The Structural VAR model quantifies how geopolitical shocks propagate to markets over a 20-day horizon. The focused view below shows only the responses that matter most: how VIX, Brent Oil, and Gold respond to shocks in each of the 5 risk categories.

Focused impulse response functions: market responses (VIX, Brent Oil, Gold) to geopolitical risk shocks (Conflict, Political, Energy, Financial, Trade) over 20 days with 95% Monte Carlo confidence bands

Market responses to geopolitical risk shocks — SVAR (Cholesky, 95% MC bands, 1000 replications)

Notable Patterns

  • Trade shocks increase VIX — a trade tension shock causes a sustained increase in market volatility, peaking around day 10.
  • Political shocks have wide uncertainty — the confidence bands for political shocks are among the widest, reflecting unpredictable market responses to political instability.
  • Gold responds negatively to conflict and political shocks — counterintuitively, the first-differenced Gold price declines after geopolitical shocks, possibly reflecting risk-off selling across all assets.
  • Financial shocks drive Brent Oil — financial stress creates a positive initial response in oil prices, potentially through supply-concern channels.
View full 8x8 IRF grid
Full 8x8 impulse response function grid showing all variable responses to all shocks

Full IRF grid — all 8 variables × 8 shocks

Forecast Error Variance Decomposition

FEVD answers the question: what fraction of each variable's movements can be attributed to shocks from other variables? This is the core of risk attribution.

Forecast Error Variance Decomposition showing what fraction of each variable's variance is explained by shocks from the 8 variables over a 20-day horizon

FEVD — Ordering: VIX → Conflict → Political → Energy → Financial → Trade → Brent → Gold

Risk Attribution

  • Conflict — receives substantial variance from Political and Financial shocks at longer horizons, confirming the DAG's directed edges.
  • Trade — one of the most externally driven variables, with significant contributions from Financial and Conflict shocks over time.
  • Brent Oil — increasingly influenced by Trade and Financial shocks at the 15-20 day horizon, suggesting geopolitical risk does filter through to energy prices with a delay.
  • VIX — while mostly self-explained at short horizons, geopolitical shocks (especially Trade) explain a growing fraction at longer horizons.
  • Gold — predominantly driven by its own momentum, with modest contributions from other variables.
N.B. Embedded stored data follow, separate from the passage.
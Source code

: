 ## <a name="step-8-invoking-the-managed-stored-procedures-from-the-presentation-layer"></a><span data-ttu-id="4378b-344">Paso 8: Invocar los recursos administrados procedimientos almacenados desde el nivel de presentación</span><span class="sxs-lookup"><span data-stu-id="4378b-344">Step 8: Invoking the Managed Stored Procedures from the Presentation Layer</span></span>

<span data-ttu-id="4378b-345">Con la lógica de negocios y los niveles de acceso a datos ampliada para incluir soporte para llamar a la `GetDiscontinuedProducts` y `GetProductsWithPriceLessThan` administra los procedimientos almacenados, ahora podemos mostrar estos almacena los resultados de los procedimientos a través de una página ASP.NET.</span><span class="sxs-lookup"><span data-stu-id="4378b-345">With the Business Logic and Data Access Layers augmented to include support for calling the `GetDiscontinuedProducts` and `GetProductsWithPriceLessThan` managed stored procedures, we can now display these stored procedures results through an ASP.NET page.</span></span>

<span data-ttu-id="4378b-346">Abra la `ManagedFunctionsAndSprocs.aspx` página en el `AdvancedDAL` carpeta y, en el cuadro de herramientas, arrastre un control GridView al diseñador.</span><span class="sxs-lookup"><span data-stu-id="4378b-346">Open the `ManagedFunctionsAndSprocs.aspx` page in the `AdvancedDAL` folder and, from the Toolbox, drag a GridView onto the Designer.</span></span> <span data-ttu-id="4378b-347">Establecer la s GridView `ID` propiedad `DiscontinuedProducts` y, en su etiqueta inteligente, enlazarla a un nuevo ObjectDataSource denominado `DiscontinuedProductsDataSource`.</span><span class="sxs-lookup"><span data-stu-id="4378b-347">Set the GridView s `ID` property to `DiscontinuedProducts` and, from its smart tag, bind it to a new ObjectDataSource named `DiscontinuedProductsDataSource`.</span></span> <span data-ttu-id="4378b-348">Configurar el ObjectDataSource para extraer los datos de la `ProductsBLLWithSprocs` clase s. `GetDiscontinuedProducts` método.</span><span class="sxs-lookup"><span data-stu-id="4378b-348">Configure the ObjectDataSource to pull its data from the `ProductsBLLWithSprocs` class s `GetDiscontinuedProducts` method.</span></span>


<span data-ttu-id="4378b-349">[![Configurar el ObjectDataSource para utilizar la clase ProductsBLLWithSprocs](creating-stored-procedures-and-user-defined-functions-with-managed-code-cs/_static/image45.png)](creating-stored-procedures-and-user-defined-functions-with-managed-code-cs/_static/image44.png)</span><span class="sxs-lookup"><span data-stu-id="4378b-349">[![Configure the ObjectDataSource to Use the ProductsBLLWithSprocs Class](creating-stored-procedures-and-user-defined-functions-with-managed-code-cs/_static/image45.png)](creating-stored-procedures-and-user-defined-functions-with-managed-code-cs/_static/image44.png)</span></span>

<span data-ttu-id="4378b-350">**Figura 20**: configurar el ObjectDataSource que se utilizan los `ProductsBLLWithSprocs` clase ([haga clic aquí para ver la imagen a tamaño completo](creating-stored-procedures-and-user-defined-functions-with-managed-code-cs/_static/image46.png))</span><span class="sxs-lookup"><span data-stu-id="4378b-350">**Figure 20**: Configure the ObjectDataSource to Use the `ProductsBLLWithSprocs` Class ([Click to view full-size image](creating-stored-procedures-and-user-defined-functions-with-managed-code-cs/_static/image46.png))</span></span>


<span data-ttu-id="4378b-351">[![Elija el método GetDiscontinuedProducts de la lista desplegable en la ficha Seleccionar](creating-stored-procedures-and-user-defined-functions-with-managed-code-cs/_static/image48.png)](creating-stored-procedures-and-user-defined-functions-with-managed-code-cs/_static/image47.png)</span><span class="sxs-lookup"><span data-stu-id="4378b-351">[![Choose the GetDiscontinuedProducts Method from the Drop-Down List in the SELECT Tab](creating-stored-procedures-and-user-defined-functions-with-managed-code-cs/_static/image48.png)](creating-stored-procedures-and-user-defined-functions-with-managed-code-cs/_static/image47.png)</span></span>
Limitations and Disclaimers

  • Text mining is probabilistic — keyword matching captures signal but also noise. False positives and negatives exist.
  • Causal inference assumes stationarity — relationships discovered over the last 12 months may not hold during unprecedented events.
  • Cholesky ordering matters — the SVAR results depend on the assumed causal ordering of variables. Different orderings may yield different impulse responses.
  • First-differencing removes level information — price changes (not levels) are used for stationarity, which may miss long-run relationships.
  • This is not investment advice. CausalAlpha is a research tool. Do not make financial decisions based solely on this data.